Friday, July 31, 2015

The Great Unknown

"We are now ready to start on our way down the great unknown. Our boats...are chaffing each other, as they are tossed by the fretful river.  We have but a month's rations remaining.  We are three quarters of a mile in the depths of the earth, and the great river shrinks into insignificance, as it dashes its angry waves against the walls and cliffs that rise to the world above; they are but puny ripples, and we but pygmies, running up and down the sands, or lost among the boulders.
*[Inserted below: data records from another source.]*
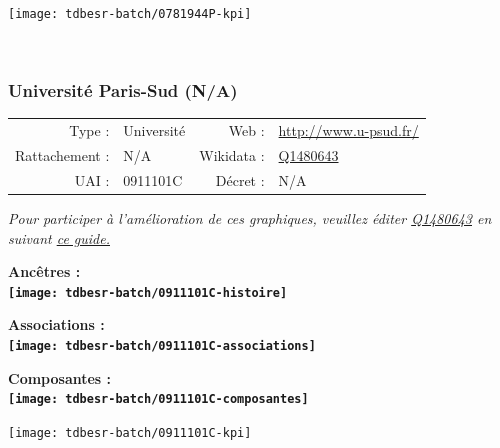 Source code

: \documentclass[12pt,french,]{article}
\begin{document}
\begin{center}\texttt{[image: tdbesr-batch/0781944P-kpi]} \end{center}\checkoddpage

\ifoddpage \fi ~\newpage  

\hypertarget{universituxe9-paris-sud-na}{%
\subsubsection{Université Paris-Sud
(N/A)}\label{universituxe9-paris-sud-na}}

\begin{tabular*}{\textwidth}{rp{5cm}rl}  
\hline  
Type : & Université & Web : &\href{http://www.u-psud.fr/}{http://www.u-psud.fr/} \\  
Rattachement : & N/A & Wikidata : & \href{https://www.wikidata.org/entity/Q1480643}{Q1480643} \\  
UAI : & 0911101C & Décret : & N/A \\  
\hline  
\end{tabular*}

\textit{\scriptsize Pour participer à l'amélioration de ces graphiques, veuillez éditer  \href{https://www.wikidata.org/entity/Q1480643}{Q1480643}  en suivant \href{https://github.com/cpesr/wikidataESR/blob/master/Rmd/wikidataESR.md}{ce guide.}}

\vspace{1cm}  
\begin{minipage}[b]{0.50\textwidth}\begin{center} \bf Ancêtres : \\  
\texttt{[image: tdbesr-batch/0911101C-histoire]} \end{center}\end{minipage}\begin{minipage}[b]{0.50\textwidth}\begin{center} \bf Associations : \\  
\texttt{[image: tdbesr-batch/0911101C-associations]} \end{center}\end{minipage}

\hrulefill

\begin{center} \bf Composantes : \\  
\texttt{[image: tdbesr-batch/0911101C-composantes]} \end{center}

\begin{center}\texttt{[image: tdbesr-batch/0911101C-kpi]} \end{center}\checkoddpage
\end{document}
We have an unknown distance yet to run; an unknown river yet to explore.  What falls there are, we know not; what rocks beset the channel, we know not; what walls rise over the river,we know not." -   John Wesley Powell explorer 1834 - 1902

As humans we are constantly striving to uncover the hidden secrets of the universe.  Centuries have been dedicated just to answer questions such as what is the purpose of life, are there other civilizations out there and who am I?  There may never be an answer to any of these but it does not stop the human mind from questioning and probing.  So too in the world of finance people have for centuries tried to develop systems that take advantage of perceived market anomalies or try to remove the risk from investments through diversification.  Medicine too is constantly trying to extend our lifespan with new wonder drugs and treatments but in all of these one thing is very seldom considered - the great unknown.

Let's start with medicine.  Clinical studies are a very poor way to determine whether a drug is right for the final patient.  No two people are the same and no two people have the same diet or drug intake, all of which will have unintended effects for the taker of the drug.  Furthermore the methodology used drives the cost of the drugs to such heights that often the people most needing the drug are not able to afford them.  Finally, the testing process is short (and often riddled with one sided data) while sometimes the prescription period can be decades leading the patients into the great unknown as far as side effects and impacts on their health is concerned.
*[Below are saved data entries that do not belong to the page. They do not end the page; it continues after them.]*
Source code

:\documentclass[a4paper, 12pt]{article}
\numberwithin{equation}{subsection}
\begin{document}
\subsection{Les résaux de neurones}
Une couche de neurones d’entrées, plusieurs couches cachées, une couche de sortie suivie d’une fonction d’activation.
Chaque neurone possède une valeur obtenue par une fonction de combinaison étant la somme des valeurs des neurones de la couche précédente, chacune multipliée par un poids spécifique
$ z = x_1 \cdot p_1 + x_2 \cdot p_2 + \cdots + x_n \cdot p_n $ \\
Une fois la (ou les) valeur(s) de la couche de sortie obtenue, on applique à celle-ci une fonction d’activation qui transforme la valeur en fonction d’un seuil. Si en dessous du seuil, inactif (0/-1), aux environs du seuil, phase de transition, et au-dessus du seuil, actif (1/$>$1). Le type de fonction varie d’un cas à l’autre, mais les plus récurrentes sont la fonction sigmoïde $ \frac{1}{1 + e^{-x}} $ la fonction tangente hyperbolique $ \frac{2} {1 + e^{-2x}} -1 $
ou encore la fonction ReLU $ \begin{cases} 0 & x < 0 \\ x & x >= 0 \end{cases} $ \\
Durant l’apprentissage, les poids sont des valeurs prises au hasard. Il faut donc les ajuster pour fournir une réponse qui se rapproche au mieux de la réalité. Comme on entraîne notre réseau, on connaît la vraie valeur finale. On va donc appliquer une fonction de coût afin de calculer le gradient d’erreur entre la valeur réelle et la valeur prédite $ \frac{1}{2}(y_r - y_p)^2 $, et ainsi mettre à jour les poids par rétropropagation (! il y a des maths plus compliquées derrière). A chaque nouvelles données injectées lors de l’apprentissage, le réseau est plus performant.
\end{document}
In finance it is the same.  Legions of "trained" financial experts continue to develop the next new product that will satisfy the masses required rates of return while limiting risk, providing a one stop shop where the lemmings can deposit their money and walk into the sunset and off the side of a cliff.  "Fortunately" the investment bankers are protected by the laws set up to protect the innocent and as long as they disclose properly (normally in such small font that the majority of people cannot read it and certainly way to complex to understand) and charge low fees they can advertise that they have the solution to everyone's investment problems!  Once again the problem is that these tools are not tested on real data but on past data (data mining or back testing it is called) that is easily manipulated and does not reflect reality or the great unknown.

In either of these examples the first thing to understand is that the great unknown will always be unknown.  There is no way to uncover its secrets.  Furthermore secrets that are uncovered reveal that there are more unknowns.  So worrying about the unknown is a waste of time, what your focus needs to be on is how to benefit from the unknown.  This is not an easy question to answer as how can you benefit from something that is unknown?

As this is a financial blog I will respond to this question by remaining in the world of finance but the answers can be transposed into any area that you like.  In finance the thing to realize is that there is no such thing as normal.  A "normal" return is absurd as the market is constantly changing.  Take for example interest rates.  Right now the "normal" risk free rate might be considered 2% but in the context of 100 years 4% might be a better proxy for normal but then again what do the first 50 years of the century have to do with me and was that period, which included world war one and two "normal"?  Looking back just 20 years and the Internet was in its infancy so why was that "normal"?  So if a normal rate of return is ludicrous then what you have to determine is your required rate of return and forget about everything else as it is just noise.

The next thing to understand is that the unknown will, at some stage, create havoc in the markets.  This is not an "if" but a "when".  Consider all the financial tinkering done by the world's central bankers and it quickly is clear that there will be a problem sooner or later it is just a matter of time.  Also believing that the central bankers of the world have the ability to avert the problem is naive at best.  In reality they are the biggest part of the problem as the more that they try to "protect" the more harm is done in the unintended side effect of the unknown.  In other words, the more they try to smooth out volatility the greater the volatility will be once it reappears.

So the key is to invest in a way that not only produces your required rate of return but benefits from the fragility of the financial situation.  As Taleb coined "Antifragile".  There are simple ways to start the process for example try to be debt free or even better keep some cash aside to buy when the markets crater again.  More creative is to purchase put options on positions with perceived large downside in weak markets or distressed debt on properties in solid economic hubs at pennies on the dollar to mention a few.  There are many more ways to benefit from the unknown but the investment style, risk and expected return need to be a good fit for the investor.  One thing is for sure; to ignore the great unknown is akin to financial suicide so make sure you review your investments in light of this outlier and rework it so that you benefit as that will be an abnormal return!